[Dataset entries]
*** Block opens ***
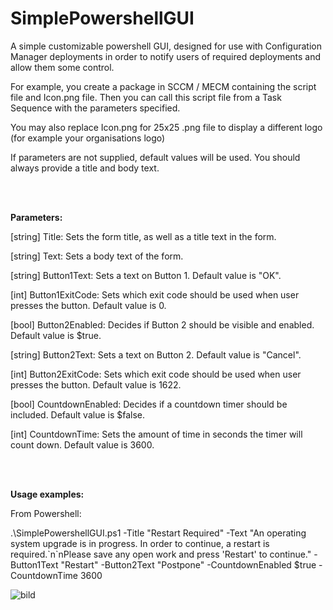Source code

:# SimplePowershellGUI
A simple customizable powershell GUI, designed for use with Configuration Manager deployments in order to notify users of required deployments and allow them some control.

For example, you create a package in SCCM / MECM containing the script file and Icon.png file. Then you can call this script file from a Task Sequence with the parameters specified.

You may also replace Icon.png for 25x25 .png file to display a different logo (for example your organisations logo)

If parameters are not supplied, default values will be used. You should always provide a title and body text.

<br>
<br>

<b>Parameters:</b>

[string] Title: Sets the form title, as well as a title text in the form.

[string] Text: Sets a body text of the form.
    
    
[string] Button1Text: Sets a text on Button 1. Default value is "OK".

[int] Button1ExitCode: Sets which exit code should be used when user presses the button. Default value is 0.
    
    
[bool] Button2Enabled: Decides if Button 2 should be visible and enabled. Default value is $true.

[string] Button2Text: Sets a text on Button 2. Default value is "Cancel".

[int] Button2ExitCode: Sets which exit code should be used when user presses the button. Default value is 1622.


[bool] CountdownEnabled: Decides if a countdown timer should be included. Default value is $false.

[int] CountdownTime: Sets the amount of time in seconds the timer will count down. Default value is 3600.

<br>
<br>

<b>Usage examples:</b>

From Powershell:

.\SimplePowershellGUI.ps1 -Title "Restart Required" -Text "An operating system upgrade is in progress. In order to continue, a restart is required.\`n`nPlease save any open work and press 'Restart' to continue." -Button1Text "Restart" -Button2Text "Postpone" -CountdownEnabled $true -CountdownTime 3600

![bild](https://user-images.githubusercontent.com/91835664/207888586-d920f376-9a1e-4929-9fdf-2eda77fbfcd7.png)
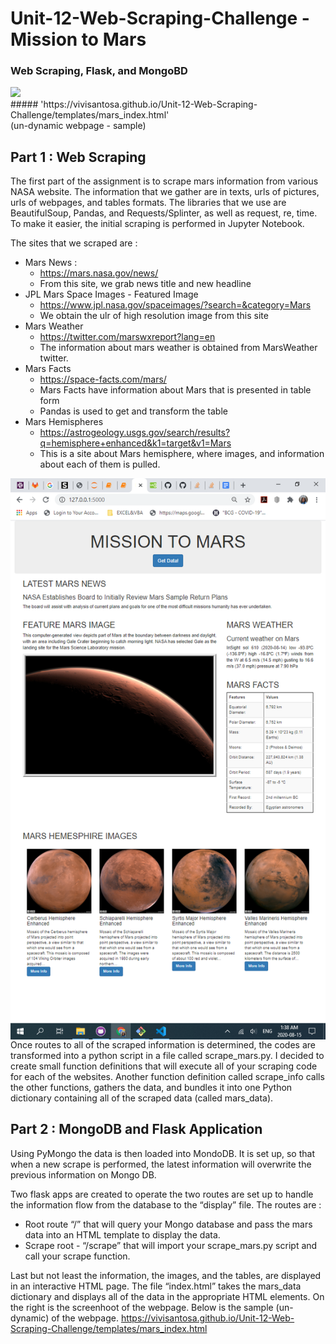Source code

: # Unit-12-Web-Scraping-Challenge - Mission to Mars
### Web Scraping, Flask, and MongoBD 
<img src="https://cdn.mos.cms.futurecdn.net/pCubQdszKKbYMnAjpSx6LP-650-80.jpg.webp" width="1080">
<br>
##### 'https://vivisantosa.github.io/Unit-12-Web-Scraping-Challenge/templates/mars_index.html'
<br> (un-dynamic webpage - sample)

## Part 1 : Web Scraping
The first part of the assignment is to scrape mars information from various NASA website. The information that we gather are in texts, urls of pictures, urls of webpages, and tables formats. The libraries that we use are BeautifulSoup, Pandas, and Requests/Splinter, as well as request, re, time. To make it easier, the initial scraping is performed in Jupyter Notebook.

The sites that we scraped are :
* Mars News : 
  * https://mars.nasa.gov/news/
  * From this site, we grab news title and new headline 
* JPL Mars Space Images - Featured Image
  * https://www.jpl.nasa.gov/spaceimages/?search=&category=Mars
  * We obtain the ulr of high resolution image from this site
* Mars Weather
  * https://twitter.com/marswxreport?lang=en
  * The information about mars weather is obtained from MarsWeather twitter.
* Mars Facts
  * https://space-facts.com/mars/
  * Mars Facts have information about Mars that is presented in table form
  * Pandas is used to get and transform the table
* Mars Hemispheres
  * https://astrogeology.usgs.gov/search/results?q=hemisphere+enhanced&k1=target&v1=Mars
  * This is a site about Mars hemisphere, where images, and information about each of them is pulled. 
<img align="right" src="/Images/Screenshot (152).png" width="540">
Once routes to all of the scraped  information is determined, the codes are transformed into a python script in a file called scrape_mars.py. 
I decided to create small function definitions that will execute all of your scraping code for each of the websites.  Another function definition called scrape_info calls the other functions, gathers the data, and bundles it into one Python dictionary containing all of the scraped data (called mars_data).

## Part 2 : MongoDB and Flask Application

Using PyMongo the data is then loaded into MondoDB. It is set up, so that when a new scrape is performed, the latest information will overwrite the previous information on Mongo DB.

Two flask apps are created to operate the two routes are set up to handle the information flow from the database to the “display” file. The routes are :
* Root route “/” that will query your Mongo database and pass the mars data into an HTML template to display the data.
* Scrape root - “/scrape” that will import your scrape_mars.py script and call your scrape function.

Last but not least the information, the images, and the tables, are displayed in an interactive HTML page. The file “index.html” takes the mars_data dictionary and displays all of the data in the appropriate HTML elements. On the right is the screenhoot of the webpage. Below is the sample (un-dynamic) of the webpage.
https://vivisantosa.github.io/Unit-12-Web-Scraping-Challenge/templates/mars_index.html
*** Block closes ***
• [Goal of the exercise] From the records above, repeat exactly the lines from the one with "them is pulled." through the one with "Once routes to", both included.

• [Answer below]
  * This is a site about Mars hemisphere, where images, and information about each of them is pulled. 
<img align="right" src="/Images/Screenshot (152).png" width="540">
Once routes to all of the scraped  information is determined, the codes are transformed into a python script in a file called scrape_mars.py. 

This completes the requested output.